- **TASK DATA**
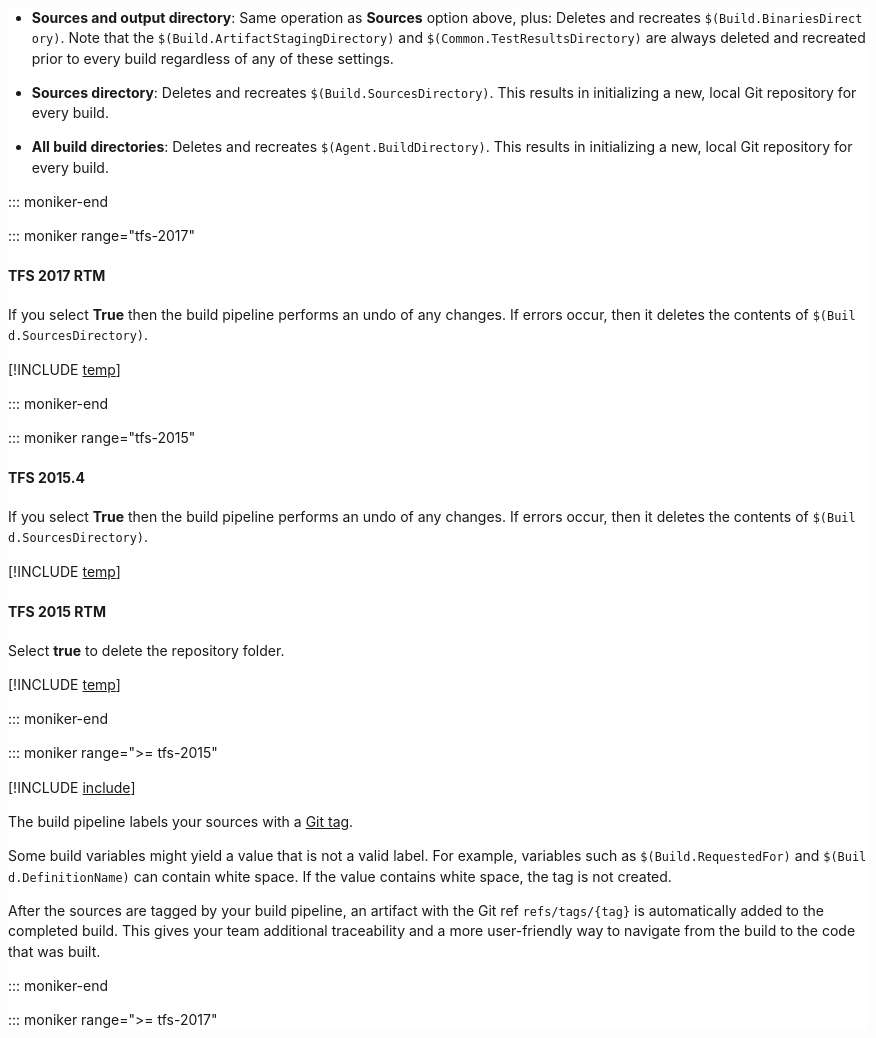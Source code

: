 * **Sources and output directory**: Same operation as **Sources** option above, plus: Deletes and recreates `$(Build.BinariesDirectory)`. Note that the `$(Build.ArtifactStagingDirectory)` and `$(Common.TestResultsDirectory)` are always deleted and recreated prior to every build regardless of any of these settings.

* **Sources directory**: Deletes and recreates `$(Build.SourcesDirectory)`. This results in initializing a new, local Git repository for every build.

* **All build directories**: Deletes and recreates `$(Agent.BuildDirectory)`. This results in initializing a new, local Git repository for every build.

::: moniker-end

::: moniker range="tfs-2017"

#### TFS 2017 RTM

If you select **True** then the build pipeline performs an undo of any changes. If errors occur, then it deletes the contents of `$(Build.SourcesDirectory)`.

[!INCLUDE [temp](_shared/build-clean-variable.md)]

::: moniker-end

::: moniker range="tfs-2015"

#### TFS 2015.4

If you select **True** then the build pipeline performs an undo of any changes. If errors occur, then it deletes the contents of `$(Build.SourcesDirectory)`.

[!INCLUDE [temp](_shared/build-clean-variable.md)]

#### TFS 2015 RTM

[//]: # (TODO: clarify folder)

Select **true** to delete the repository folder.

[!INCLUDE [temp](_shared/build-clean-variable.md)]

::: moniker-end

::: moniker range=">= tfs-2015"

[!INCLUDE [include](_shared/label-sources.md)]

The build pipeline labels your sources with a [Git tag](https://git-scm.com/book/en/v2/Git-Basics-Tagging).

Some build variables might yield a value that is not a valid label. For example, variables such as `$(Build.RequestedFor)` and `$(Build.DefinitionName)` can contain white space. If the value contains white space, the tag is not created.

After the sources are tagged by your build pipeline, an artifact with the Git ref `refs/tags/{tag}` is automatically added to the completed build. This gives your team additional traceability and a more user-friendly way to navigate from the build to the code that was built.

::: moniker-end

[//]: # (TODO: confirm I got this next section right; e.g. GitHub not in TFS 2018 Update 1)

::: moniker range=">= tfs-2017"


[//]: # (TODO: confirm 2018 was version of multiple jobs)
[//]: # (TODO: build.clean variable still works and overrides if clean is set to false)
[//]: # (TODO: confirm this is correct for TFVC; clarify folder)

- **WHAT THE TASK REQUIRES**
Print every line from the one that contains "Select **true** to" to the end of the records, exactly as written, and nothing more.

- **TASK OUTPUT**
Select **true** to delete the repository folder.

[!INCLUDE [temp](_shared/build-clean-variable.md)]

::: moniker-end

::: moniker range=">= tfs-2015"

[!INCLUDE [include](_shared/label-sources.md)]

The build pipeline labels your sources with a [Git tag](https://git-scm.com/book/en/v2/Git-Basics-Tagging).

Some build variables might yield a value that is not a valid label. For example, variables such as `$(Build.RequestedFor)` and `$(Build.DefinitionName)` can contain white space. If the value contains white space, the tag is not created.

After the sources are tagged by your build pipeline, an artifact with the Git ref `refs/tags/{tag}` is automatically added to the completed build. This gives your team additional traceability and a more user-friendly way to navigate from the build to the code that was built.

::: moniker-end

[//]: # (TODO: confirm I got this next section right; e.g. GitHub not in TFS 2018 Update 1)

::: moniker range=">= tfs-2017"


[//]: # (TODO: confirm 2018 was version of multiple jobs)
[//]: # (TODO: build.clean variable still works and overrides if clean is set to false)
[//]: # (TODO: confirm this is correct for TFVC; clarify folder)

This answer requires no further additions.